• _YOUR GOAL_: For this exercise, copy each line of the records that contains the word "Continuous".

• _GIVEN DATA_:
::::
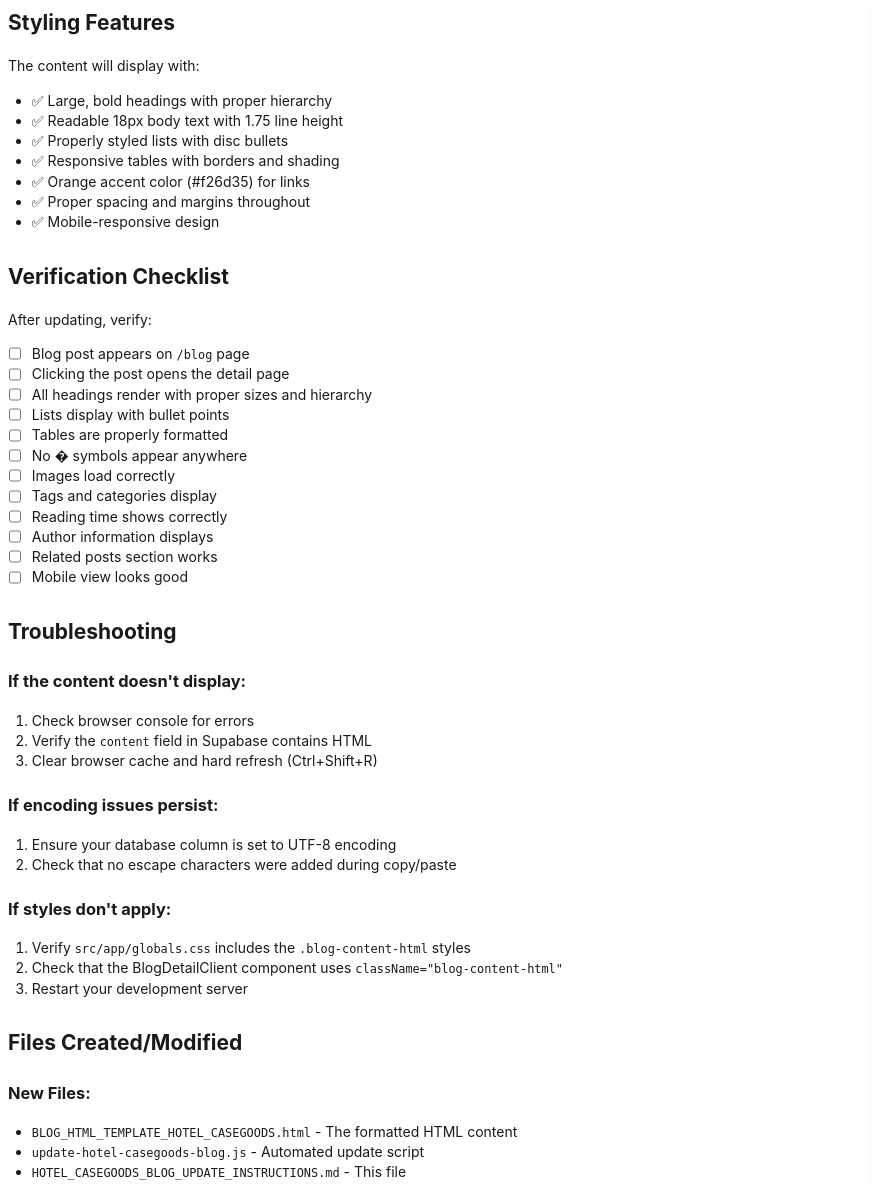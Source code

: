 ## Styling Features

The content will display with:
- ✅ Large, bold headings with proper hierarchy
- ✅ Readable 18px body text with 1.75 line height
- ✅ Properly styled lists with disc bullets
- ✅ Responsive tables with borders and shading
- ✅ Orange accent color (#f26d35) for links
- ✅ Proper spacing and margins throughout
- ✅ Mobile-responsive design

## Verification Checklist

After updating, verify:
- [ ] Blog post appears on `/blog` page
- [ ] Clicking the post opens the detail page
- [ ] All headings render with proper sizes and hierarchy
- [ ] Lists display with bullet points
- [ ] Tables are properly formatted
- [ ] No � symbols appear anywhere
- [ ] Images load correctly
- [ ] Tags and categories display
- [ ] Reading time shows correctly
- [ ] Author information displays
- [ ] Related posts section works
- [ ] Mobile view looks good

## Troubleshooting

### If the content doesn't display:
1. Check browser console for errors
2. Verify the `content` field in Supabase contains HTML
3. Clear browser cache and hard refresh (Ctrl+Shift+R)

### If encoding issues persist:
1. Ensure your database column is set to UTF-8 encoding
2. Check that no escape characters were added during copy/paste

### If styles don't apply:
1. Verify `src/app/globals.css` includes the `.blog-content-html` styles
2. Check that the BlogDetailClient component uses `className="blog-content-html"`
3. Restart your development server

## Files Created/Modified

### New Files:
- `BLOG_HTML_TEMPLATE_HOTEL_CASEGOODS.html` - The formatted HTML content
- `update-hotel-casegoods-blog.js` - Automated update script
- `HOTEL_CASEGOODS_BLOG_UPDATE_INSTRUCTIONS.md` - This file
::::
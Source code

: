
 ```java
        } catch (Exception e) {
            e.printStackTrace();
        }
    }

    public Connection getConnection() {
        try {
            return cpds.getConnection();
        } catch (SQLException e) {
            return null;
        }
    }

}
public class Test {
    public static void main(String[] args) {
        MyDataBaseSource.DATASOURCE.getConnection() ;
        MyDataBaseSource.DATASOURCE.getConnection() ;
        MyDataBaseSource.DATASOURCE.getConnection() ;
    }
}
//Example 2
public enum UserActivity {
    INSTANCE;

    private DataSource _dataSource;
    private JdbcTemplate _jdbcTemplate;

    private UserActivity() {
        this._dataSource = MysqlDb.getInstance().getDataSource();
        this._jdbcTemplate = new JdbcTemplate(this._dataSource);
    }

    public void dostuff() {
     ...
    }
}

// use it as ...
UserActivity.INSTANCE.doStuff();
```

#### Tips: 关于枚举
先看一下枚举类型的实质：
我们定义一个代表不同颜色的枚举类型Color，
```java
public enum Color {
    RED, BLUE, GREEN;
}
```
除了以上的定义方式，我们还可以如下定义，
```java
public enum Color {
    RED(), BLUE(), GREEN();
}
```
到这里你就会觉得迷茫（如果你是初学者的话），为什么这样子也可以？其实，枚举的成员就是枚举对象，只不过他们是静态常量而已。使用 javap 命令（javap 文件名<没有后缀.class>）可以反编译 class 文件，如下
::::
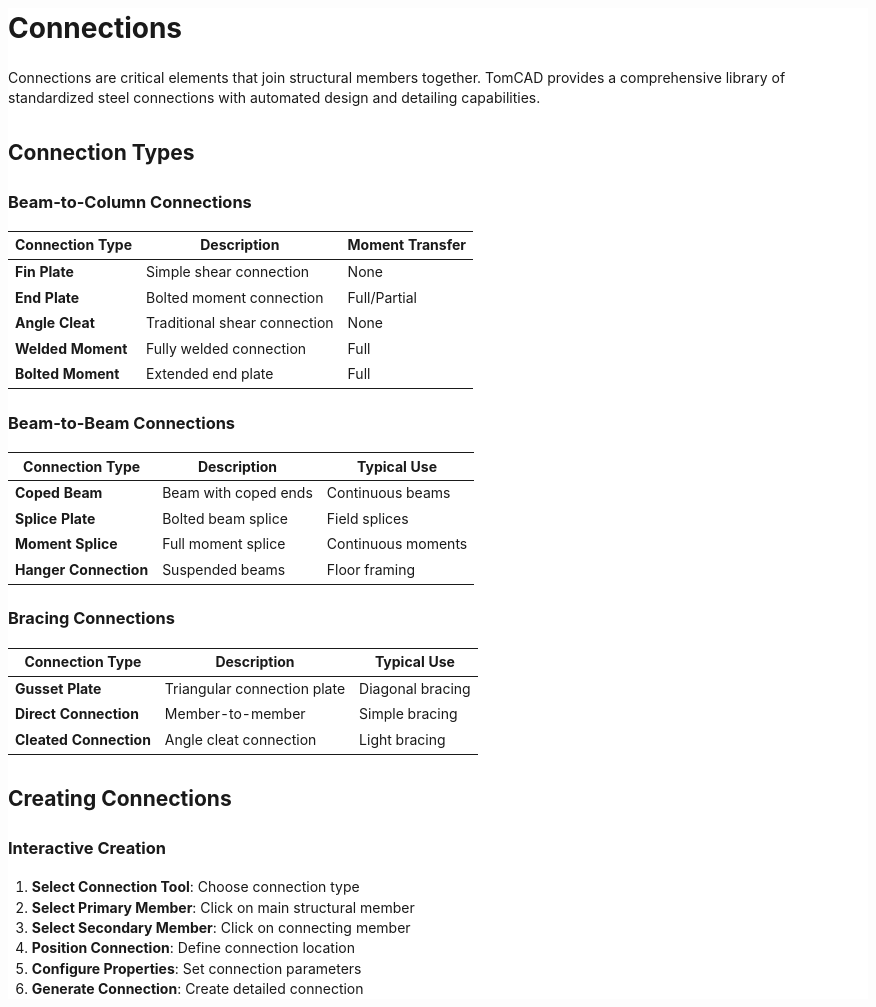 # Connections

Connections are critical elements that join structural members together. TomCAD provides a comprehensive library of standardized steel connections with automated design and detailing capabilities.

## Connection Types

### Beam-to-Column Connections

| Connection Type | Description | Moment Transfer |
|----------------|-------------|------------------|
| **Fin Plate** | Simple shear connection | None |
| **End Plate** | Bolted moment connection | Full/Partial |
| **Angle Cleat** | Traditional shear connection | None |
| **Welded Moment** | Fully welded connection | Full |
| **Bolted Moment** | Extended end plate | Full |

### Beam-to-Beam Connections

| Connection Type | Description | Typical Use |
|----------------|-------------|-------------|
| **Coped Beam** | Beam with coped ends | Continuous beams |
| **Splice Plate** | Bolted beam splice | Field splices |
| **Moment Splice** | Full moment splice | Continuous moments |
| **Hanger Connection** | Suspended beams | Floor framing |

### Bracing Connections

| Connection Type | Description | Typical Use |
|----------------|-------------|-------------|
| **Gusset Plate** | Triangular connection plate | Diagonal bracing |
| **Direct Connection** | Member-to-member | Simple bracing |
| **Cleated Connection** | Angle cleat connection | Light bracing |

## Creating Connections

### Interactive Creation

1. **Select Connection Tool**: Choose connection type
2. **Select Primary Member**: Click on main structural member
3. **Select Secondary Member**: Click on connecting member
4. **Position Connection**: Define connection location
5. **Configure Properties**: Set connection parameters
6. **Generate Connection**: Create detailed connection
::::
• _ANSWER AREA_:
| **Coped Beam** | Beam with coped ends | Continuous beams |
| **Moment Splice** | Full moment splice | Continuous moments |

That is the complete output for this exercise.